Allan Tannenbaum (b. 1945) is an American fine art photographer and photojournalist, famous for his coverage of the 1970s flourishing New York City punk and new wave rock scene.
Allan Tannenbaum is a photojournalist known for his work documenting 1970s celebrity culture in downtown Manhattan as chief photographer and photo editor of the SoHo Weekly News. Towards the end of his decade-long tenure at the newspaper, Tannenbaum took a series of poignant and intimate photos of John Lennon and Yoko Ono in bed a mere ten days before Lennon’s untimely death, the work culminating in the book John and Yoko: A Love Story, published in 2007.
Born in Passaic, New Jersey in 1945, Tannenbaum started his career in photojournalism while still a student at Rutgers University, where he began taking photographs for the campus newspaper. After receiving his BA in Art in 1967, Tannenbaum made a brief sojourn to San Francisco as a graduate student in film before ultimately heading to New York City, where he first worked as a taxi driver and bartender while searching for photography work.

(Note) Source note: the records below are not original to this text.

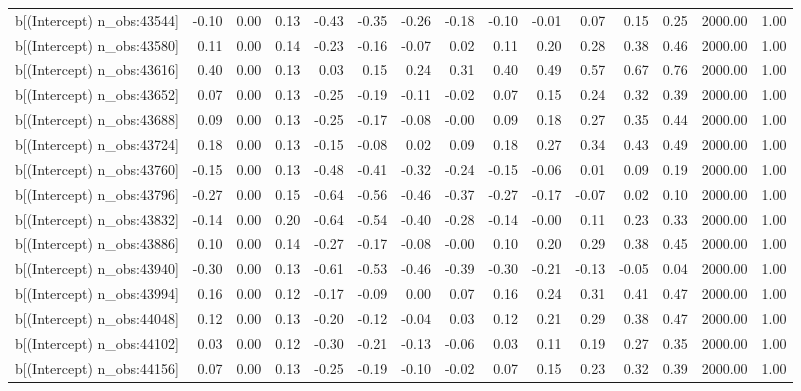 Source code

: \begin{table}[ht]
\begin{tabular}{rrrrrrrrrrrrrrr}
  b[(Intercept) n\_obs:43544] & -0.10 & 0.00 & 0.13 & -0.43 & -0.35 & -0.26 & -0.18 & -0.10 & -0.01 & 0.07 & 0.15 & 0.25 & 2000.00 & 1.00 \\ 
  b[(Intercept) n\_obs:43580] & 0.11 & 0.00 & 0.14 & -0.23 & -0.16 & -0.07 & 0.02 & 0.11 & 0.20 & 0.28 & 0.38 & 0.46 & 2000.00 & 1.00 \\ 
  b[(Intercept) n\_obs:43616] & 0.40 & 0.00 & 0.13 & 0.03 & 0.15 & 0.24 & 0.31 & 0.40 & 0.49 & 0.57 & 0.67 & 0.76 & 2000.00 & 1.00 \\ 
  b[(Intercept) n\_obs:43652] & 0.07 & 0.00 & 0.13 & -0.25 & -0.19 & -0.11 & -0.02 & 0.07 & 0.15 & 0.24 & 0.32 & 0.39 & 2000.00 & 1.00 \\ 
  b[(Intercept) n\_obs:43688] & 0.09 & 0.00 & 0.13 & -0.25 & -0.17 & -0.08 & -0.00 & 0.09 & 0.18 & 0.27 & 0.35 & 0.44 & 2000.00 & 1.00 \\ 
  b[(Intercept) n\_obs:43724] & 0.18 & 0.00 & 0.13 & -0.15 & -0.08 & 0.02 & 0.09 & 0.18 & 0.27 & 0.34 & 0.43 & 0.49 & 2000.00 & 1.00 \\ 
  b[(Intercept) n\_obs:43760] & -0.15 & 0.00 & 0.13 & -0.48 & -0.41 & -0.32 & -0.24 & -0.15 & -0.06 & 0.01 & 0.09 & 0.19 & 2000.00 & 1.00 \\ 
  b[(Intercept) n\_obs:43796] & -0.27 & 0.00 & 0.15 & -0.64 & -0.56 & -0.46 & -0.37 & -0.27 & -0.17 & -0.07 & 0.02 & 0.10 & 2000.00 & 1.00 \\ 
  b[(Intercept) n\_obs:43832] & -0.14 & 0.00 & 0.20 & -0.64 & -0.54 & -0.40 & -0.28 & -0.14 & -0.00 & 0.11 & 0.23 & 0.33 & 2000.00 & 1.00 \\ 
  b[(Intercept) n\_obs:43886] & 0.10 & 0.00 & 0.14 & -0.27 & -0.17 & -0.08 & -0.00 & 0.10 & 0.20 & 0.29 & 0.38 & 0.45 & 2000.00 & 1.00 \\ 
  b[(Intercept) n\_obs:43940] & -0.30 & 0.00 & 0.13 & -0.61 & -0.53 & -0.46 & -0.39 & -0.30 & -0.21 & -0.13 & -0.05 & 0.04 & 2000.00 & 1.00 \\ 
  b[(Intercept) n\_obs:43994] & 0.16 & 0.00 & 0.12 & -0.17 & -0.09 & 0.00 & 0.07 & 0.16 & 0.24 & 0.31 & 0.41 & 0.47 & 2000.00 & 1.00 \\ 
  b[(Intercept) n\_obs:44048] & 0.12 & 0.00 & 0.13 & -0.20 & -0.12 & -0.04 & 0.03 & 0.12 & 0.21 & 0.29 & 0.38 & 0.47 & 2000.00 & 1.00 \\ 
  b[(Intercept) n\_obs:44102] & 0.03 & 0.00 & 0.12 & -0.30 & -0.21 & -0.13 & -0.06 & 0.03 & 0.11 & 0.19 & 0.27 & 0.35 & 2000.00 & 1.00 \\ 
  b[(Intercept) n\_obs:44156] & 0.07 & 0.00 & 0.13 & -0.25 & -0.19 & -0.10 & -0.02 & 0.07 & 0.15 & 0.23 & 0.32 & 0.39 & 2000.00 & 1.00 \\ 

\end{tabular}
\end{table}
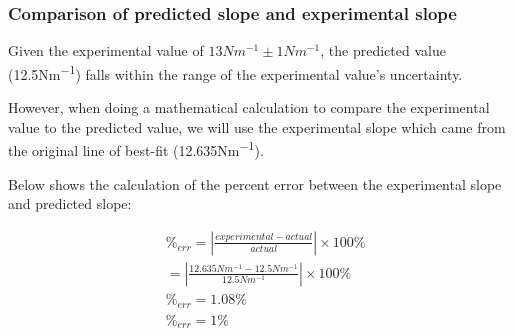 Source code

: \documentclass[letterpaper, 12pt]{article}
\begin{document}
\subsubsection{Comparison of predicted slope and experimental slope}

Given the experimental value of $13\unit{Nm^{-1}} \pm 1\unit{Nm^{-1}}$,
the predicted value (12.5\unit{Nm^{-1}}) falls within the range of the
experimental value's uncertainty.

However, when doing a mathematical calculation to compare the experimental
value to the predicted value, we will use the experimental slope which
came from the original line of best-fit (12.635\unit{Nm^{-1}}).

Below shows the calculation of the percent error between the experimental
slope and predicted slope:

\begin{align*}
     & \%_{err} = \left|\frac{experimental - actual}{actual}\right| \times 100\%
    \\
     & = \left|\frac{12.635\unit{Nm^{-1}} - 12.5\unit{Nm^{-1}}}{12.5\unit{Nm^{-1}}}\right| \times 100\%
    \\
     & \%_{err} = 1.08\%
    \\
     & \%_{err} = 1\%
\end{align*}
\end{document}
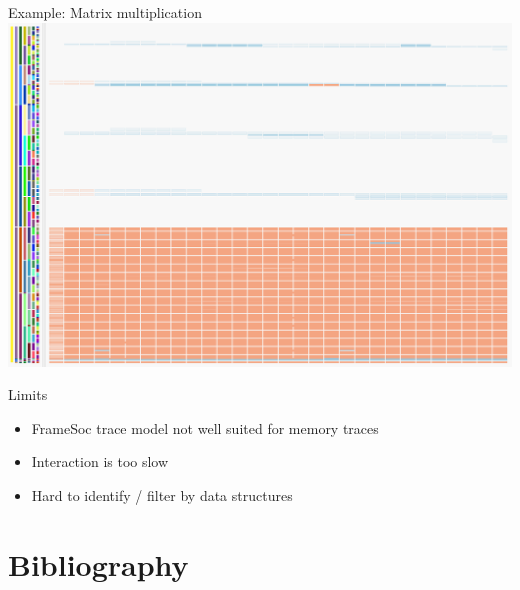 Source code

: \documentclass[xcolor={usenames,dvipsnames},hyperref={pdfusetitle}]{beamer}
\begin{document}
\begin{frame}{Example: Matrix multiplication}
{{{{                }{
                    \includegraphics[width=\textwidth]{ocelotl/Sharing-zoom.png}
                }
            }
        }
    }
    \pause
    \pause
    \pause
    \pause
\end{frame}%

\begin{frame}{Limits}
    \begin{itemize}
        \item FrameSoc trace model not well suited for memory traces
        \item Interaction is too slow
        \item Hard to identify / filter by data structures
    \end{itemize}
\end{frame}



\section*{Bibliography}
%


\end{document}
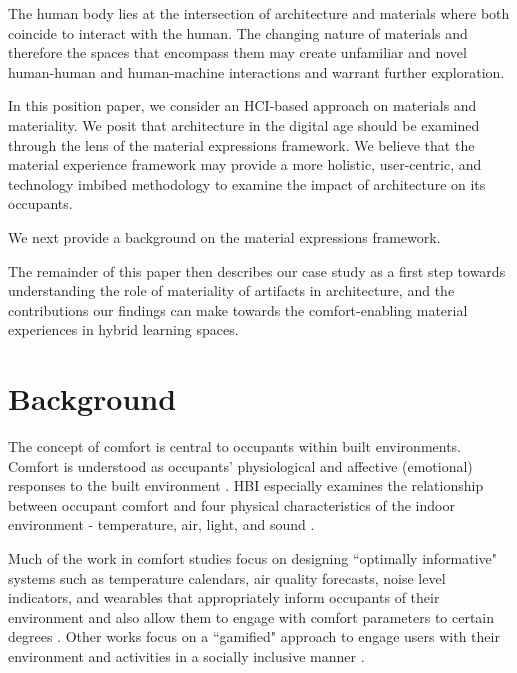 \documentclass[manuscript, anonymous, review]{acmart}
\begin{document}
The human body lies at the intersection of architecture and materials where both coincide to interact with the human. The changing nature of materials and therefore the spaces that encompass them may create unfamiliar and novel human-human and human-machine interactions and warrant further exploration. %

In this position paper, we consider an HCI-based approach on materials and materiality. We posit that architecture in the digital age should be examined through the lens of the material expressions framework. We believe that the material experience framework may provide a more holistic, user-centric, and technology imbibed methodology to examine the impact of architecture on its occupants. 

We next provide a background on the material expressions framework.

The remainder of this paper then describes our case study as a first step towards understanding the role of materiality of artifacts in architecture, and the contributions our findings can make towards the comfort-enabling material experiences in hybrid learning spaces.


\section{Background}
The concept of comfort is central to occupants within built environments. Comfort is understood as occupants' physiological and affective (emotional) responses to the built environment \cite{alavi2017comfort}. HBI especially examines the relationship between occupant comfort and four physical characteristics of the indoor environment - temperature, air, light, and sound \cite{hawkes2007environmental, bluyssen2009indoor}. 

Much of the work in comfort studies focus on designing ``optimally informative" systems such as temperature calendars, air quality forecasts, noise level indicators, and wearables that appropriately inform occupants of their environment and also allow them to engage with comfort parameters to certain degrees  \cite{costanza2016bit, milenkovic2013improving, kim2020designing}. Other works focus on a ``gamified" approach to engage users with their environment and activities in a socially inclusive manner \cite{mathur2015tiny, kwallek1997impact, zhong2022augmenting}. 
\end{document}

When the alternative newspaper SoHo Weekly News debuted in 1973, Tannenbaum was appointed chief photographer, covering art, music, nightlife, and politics. He quickly became entrenched in the club scene, photographing rock icons at Studio 54 uptown, and punk and new wave acts at CBGB’s downtown, from Mick Jagger and Grace Jones to Richard Hell and Patti Smith. In 1978, Tannenbaum famously captured a handcuffed Sid Vicious being led out of the Chelsea Hotel by police following the murder of his girlfriend Nancy Spungen.
After the Soho Weekly News folded in 1982, falling just short of a decade in print, Tannenbaum joined the renowned Sygma Photo News and shifted his focus to the political sphere. He travelled across the country covering Geraldine Ferraro’s vice presidential campaign in 1984, and from there, traveled around the world documenting the Philippine Revolution, rebellion in Burma, German reunification, Operation Desert Storm, and countless other historic events.
Heralded as one of his most important works in photojournalism, Tannenbaum captured the devastation of the terrorist attacks on the World Trade Center on September 11, 2001 in real time, photographing the explosion of the second plane and the subsequent collapse of the towers. In 2013, he received a proclamation from the Council of the City of New York recognizing his work and contributions to the city.
Tannenbaum’s work has appeared in Rolling Stone, Newsweek, Time, LIFE, and Paris Match. He has published four books: John and Yoko: A Love Story, New York, New York in the 70s, and Grit and Glamour: The Street Style, High Fashion, and Legendary Music of the 1970s. He lives and works in New York City.